ZNF816 is evolving relatively slowly, as its rate of divergence is not significantly higher than that of Cytochrome C, a highly conserved protein, and is notably slower than proteins like Fibrinogen Alpha, indicating its functional conservation across species.

=== Distant Homologs ===
While ZNF816 is not present in non-mammalian species, distant homologs containing its zinc finger domains can be found in other vertebrates, including birds and fish.

== Interacting Proteins ==
ZNF816 interacts with several proteins involved in similar cellular processes. It binds with TRIM28, ZNF813, ZNF845, and ZNF468, all of which are linked to transcriptional regulation, indicating that ZNF816 likely plays a role in controlling gene expression. Additionally, CUL3, DCAF1, TRIM39, TRIM37, and RNF219 are involved in ubiquitination and protein degradation, suggesting that ZNF816 may help regulate protein turnover through the ubiquitin-proteasome pathway. TRIM28, TRIM39, and VPRBP are also associated with DNA repair, further supporting the idea that ZNF816 contributes to maintaining genomic stability.
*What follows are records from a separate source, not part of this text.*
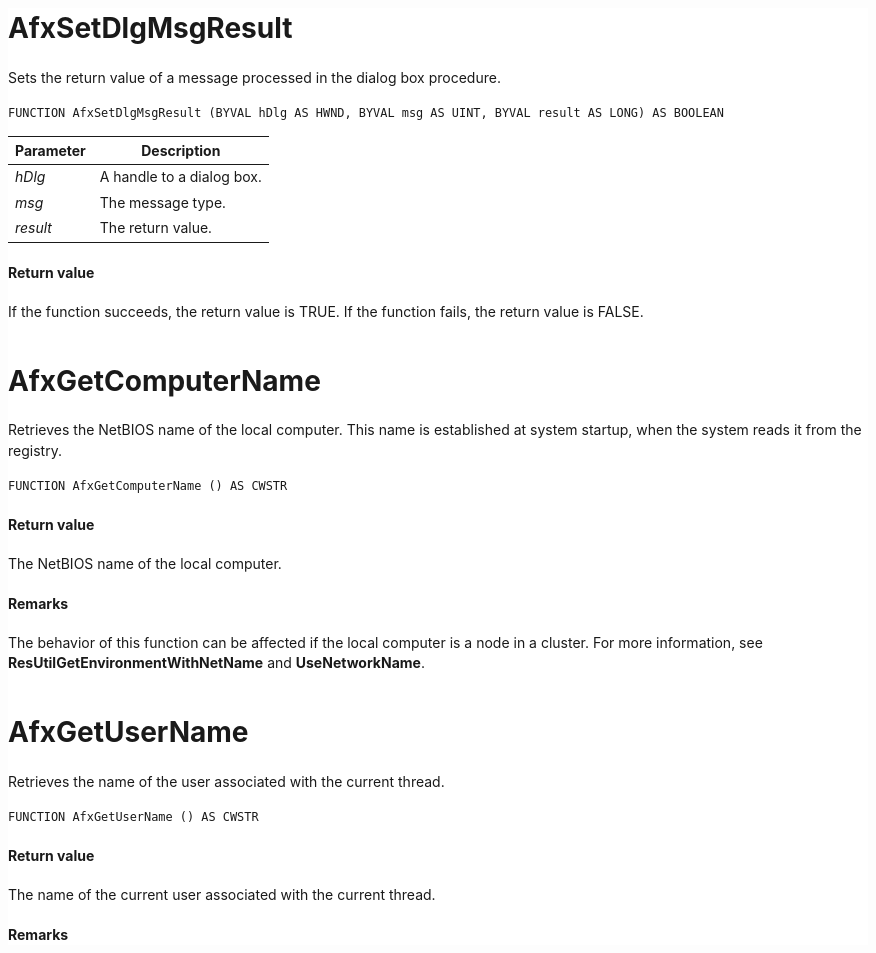 # <a name="AfxSetDlgMsgResult"></a>AfxSetDlgMsgResult

Sets the return value of a message processed in the dialog box procedure.

```
FUNCTION AfxSetDlgMsgResult (BYVAL hDlg AS HWND, BYVAL msg AS UINT, BYVAL result AS LONG) AS BOOLEAN
```

| Parameter  | Description |
| ---------- | ----------- |
| *hDlg* | A handle to a dialog box. |
| *msg* | The message type. |
| *result* | The return value. |

#### Return value

If the function succeeds, the return value is TRUE. If the function fails, the return value is FALSE.

# <a name="AfxGetComputerName"></a>AfxGetComputerName

Retrieves the NetBIOS name of the local computer. This name is established at system startup, when the system reads it from the registry.

```
FUNCTION AfxGetComputerName () AS CWSTR
```

#### Return value

The NetBIOS name of the local computer.

#### Remarks

The behavior of this function can be affected if the local computer is a node in a cluster. For more information, see **ResUtilGetEnvironmentWithNetName** and **UseNetworkName**.

# <a name="AfxGetUserName"></a>AfxGetUserName

Retrieves the name of the user associated with the current thread.

```
FUNCTION AfxGetUserName () AS CWSTR
```

#### Return value

The name of the current user associated with the current thread.

#### Remarks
These interactions emphasize ZNF816's involvement in transcriptional regulation, protein degradation, and DNA repair.

== Clinical Significance ==

=== Disease Association ===
Although direct disease associations are still being explored, ZNF816 is considered a potential candidate for diseases such as emphysema, MRKH syndrome, and early-onset psoriasis due to the relationship of the diseases to variants in the gene.